Awards
A New York Times Notable Book for 2002
Synopses & Reviews
"What I set out to do is to help you see movies better, to experience them more deeply and sharply and richly," says James Harvey. And his critical method-reading a movie moment by moment, scene by scene-reveals new layers of meaning in even the most familiar films. See how 1940s film noir evolves into 1950s melodrama; how the femme fatale of the 1940s (think Barbara Stanwyck) becomes blander and blonder (think Doris Day) and then younger and sexier (yes, Marilyn); and how the new boy-men-Clift, Brando, Dean-finally steal the show. Harvey also discusses the directors: Hitchcock, Ophuls, Kazan, Welles. Comprehensive, vivid, and charismatic, Movie Love in the Fifties is a fresh look at the films, directors, and actors of a dynamic decade. "Whether he's escorting us through Nicholas Ray's Bitter Victory, Douglas Sirk's Imitation of Life, Orson Welles's Magnificent Ambersons, or any one of a dozen other great films from the period, Harvey lends us an astuteness of analysis and a power of observation that we couldn't have had on our own."-Wendy Lesser, The American Prospect
Review
"The person who has done more than anyone else in recent years to help audiences see classic American movies is James Harvey.
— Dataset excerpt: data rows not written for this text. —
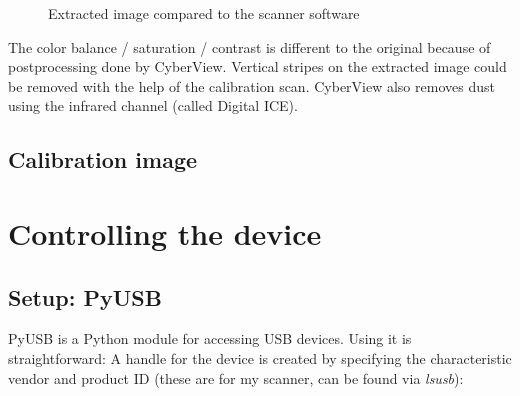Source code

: \documentclass{article}
\begin{document}
\begin{figure}[H]
    \centering
    
    \caption{Extracted image compared to the scanner software}
\end{figure}

The color balance / saturation / contrast is different to the original because of postprocessing
done by CyberView. Vertical stripes on the extracted image could be removed with
the help of the calibration scan.
CyberView also removes dust using the infrared channel (called Digital ICE).

\subsection{Calibration image}
\label{ssec:calibration}

\section{Controlling the device}

\subsection{Setup: PyUSB}

PyUSB \cite{pyusb} is a Python module for accessing USB devices.
Using it is straightforward:
A handle for the device is created by specifying the characteristic
vendor and product ID (these are for my scanner, can be found via {\it lsusb}):
\end{document}
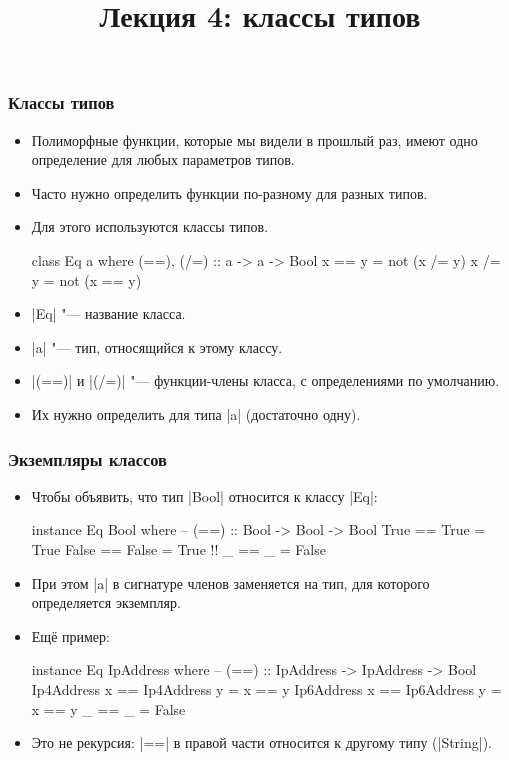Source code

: \documentclass[10pt]{beamer}
\title{Лекция 4: классы типов}
\begin{document}
\begin{frame}[plain]
  \maketitle
\end{frame}

\begin{frame}[fragile]
  \frametitle{Классы типов}
  \begin{itemize}
    \item Полиморфные функции, которые мы видели в прошлый раз, имеют одно определение для любых параметров типов.
    \item Часто нужно определить функции по-разному для разных типов.
    \item Для этого используются классы типов.
          \begin{haskell}
            class Eq a where
                (==), (/=) :: a -> a -> Bool
                x == y = not (x /= y)
                x /= y = not (x == y)
          \end{haskell}
    \item \haskinline|Eq| "--- название класса.
    \item \haskinline|a| "--- тип, относящийся к этому классу.
    \item \haskinline|(==)| и \haskinline|(/=)| "--- функции-члены класса, с определениями по умолчанию.
    \item Их нужно определить для типа \haskinline|a| \pause(достаточно одну).
  \end{itemize}
\end{frame}

\begin{frame}[fragile]
  \frametitle{Экземпляры классов}
  \begin{itemize}
    \item Чтобы объявить, что тип \haskinline|Bool| относится к классу \haskinline|Eq|:
          \begin{haskell}
            instance Eq Bool where
                -- (==) :: Bool -> Bool -> Bool
                True == True = True
                False == False = True !\pause!
                _ == _ = False
          \end{haskell}
    \item При этом \haskinline|a| в сигнатуре членов заменяется на тип, для которого определяется экземпляр.
    \item Ещё пример:\pause
          \begin{haskell}
            instance Eq IpAddress where
                -- (==) :: IpAddress -> IpAddress -> Bool
                Ip4Address x == Ip4Address y = x == y
                Ip6Address x == Ip6Address y = x == y
                _ == _ = False
          \end{haskell}
    \item<4-> Это не рекурсия: \haskinline|==| в правой части относится к другому типу (\haskinline|String|).
  \end{itemize}
\end{frame}
\end{document}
In two passionate, invaluable and readable works of intuitive scholarship, Romantic Comedy in Hollywood, From Lubitsch to Sturges and Movie Love in the Fifties, Harvey has shown himself to be extraordinarily responsive to what's on the screen....Without extrapolating or making outsize claims that would render his opinions suspicious...Harvey simply writes about what's on the screen. Paying attention to the composition of shots, the rhythm of editing, the looks on the actors' faces and their line readings...Harvey makes case after case for the daring of movies that were either overlooked or regarded as slick Hollywood product." Charles Taylor, Salon.com
Review
"The individual chapters...are all great, but Harvey is at his languid best parsing director Douglas Sirk and producer Ross Hunter, not least for their Imitation of Life. Individual films, such as Vertigo and The Big Heat, also receive chapter-length consideration in this engrossing study." Mike Tribby, Booklist
Review
"[Harvey] notices what's going on in a film about as well as anyone writing today....A superior exercise in criticism." The Washington Post Book World
Review
"Harvey's close, sensitive readings of films as texts and his analyses of shots and characterization mean that the reader does not need to have seen the films to appreciate this work....His movie love is inspired and infectious." Library Journal
Synopsis
Includes bibliographical references (p. 429-432) and index.
Synopsis
A masterly work of American film and cultural history by a critic who, "like Pauline Kael, has the gift of describing actors with terrific acuity."-New York Times
About the Author
A playwright, essayist, and critic, James Harvey is also the author of Romantic Comedy. His work has appeared in The New York Review of Books, among other publications. He lives in Brooklyn.